=== Source data ===

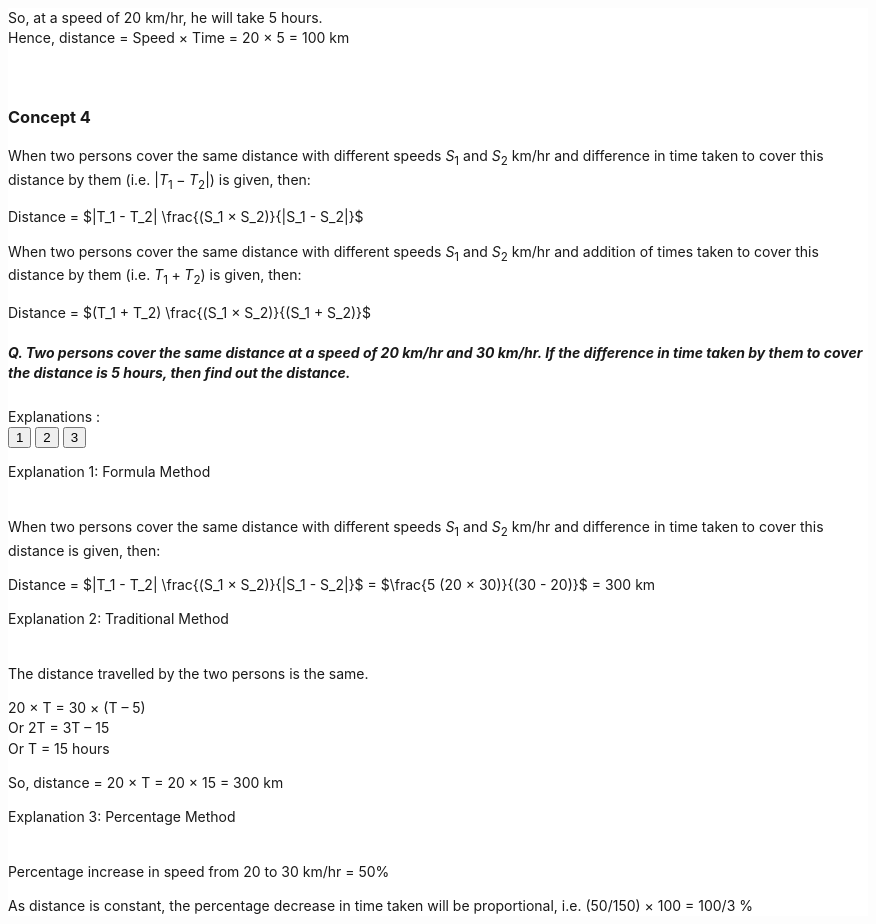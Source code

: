 So, at a speed of 20 km/hr, he will take 5 hours. <br>
Hence, distance = Speed × Time = 20 × 5 = 100 km
</div><br>


### Concept 4

When two persons cover the same distance with different speeds $S_1$ and $S_2$ km/hr and difference in time taken to cover this distance by them (i.e. |$T_1 - T_2$|) is given, then:

Distance = $|T_1 - T_2| \frac{(S_1 × S_2)}{|S_1 - S_2|}$

When two persons cover the same distance with different speeds $S_1$ and $S_2$ km/hr and addition of times taken to cover this distance by them (i.e. $T_1 + T_2$) is given, then:

Distance = $(T_1 + T_2) \frac{(S_1 × S_2)}{(S_1 + S_2)}$

##### Q. Two persons cover the same distance at a speed of 20 km/hr and 30 km/hr. If the difference in time taken by them to cover the distance is 5 hours, then find out the distance.

Explanations :<br>
<button class="mak-tablink tablink-group4 default-tab" onclick="openTab('4Exp-1', this, 'tablink-group4', 'tabcontent-group4')">1</button>
<button class="mak-tablink tablink-group4" onclick="openTab('4Exp-2', this, 'tablink-group4', 'tabcontent-group4')">2</button>
<button class="mak-tablink tablink-group4" onclick="openTab('4Exp-3', this, 'tablink-group4', 'tabcontent-group4')">3</button>

<div id="4Exp-1" class="Exp-1 mak-tabcontent tabcontent-group4">
Explanation 1: Formula Method <br><br>

When two persons cover the same distance with different speeds $S_1$ and $S_2$ km/hr and difference in time taken to cover this distance is given, then:

Distance = $|T_1 - T_2| \frac{(S_1 × S_2)}{|S_1 - S_2|}$ = $\frac{5 (20 × 30)}{(30 - 20)}$ = 300 km
</div>

<div id="4Exp-2" class="Exp-2 mak-tabcontent tabcontent-group4">
Explanation 2: Traditional Method  <br><br>

The distance travelled by the two persons is the same. 

20 × T = 30 × (T – 5) <br>
Or 2T = 3T – 15 <br>
Or T = 15 hours

So, distance = 20 × T  = 20 × 15 = 300 km
</div>

<div id="4Exp-3" class="Exp-3 mak-tabcontent tabcontent-group4">
Explanation 3: Percentage Method  <br><br>

Percentage increase in speed from 20 to 30 km/hr = 50%

As distance is constant, the percentage decrease in time taken will be proportional, i.e. (50/150) × 100 = 100/3 %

===

> **Task details**
The answer must be all the lines above that hold the word "given".

> **Task result**
When two persons cover the same distance with different speeds $S_1$ and $S_2$ km/hr and difference in time taken to cover this distance by them (i.e. |$T_1 - T_2$|) is given, then:
When two persons cover the same distance with different speeds $S_1$ and $S_2$ km/hr and addition of times taken to cover this distance by them (i.e. $T_1 + T_2$) is given, then:
When two persons cover the same distance with different speeds $S_1$ and $S_2$ km/hr and difference in time taken to cover this distance is given, then:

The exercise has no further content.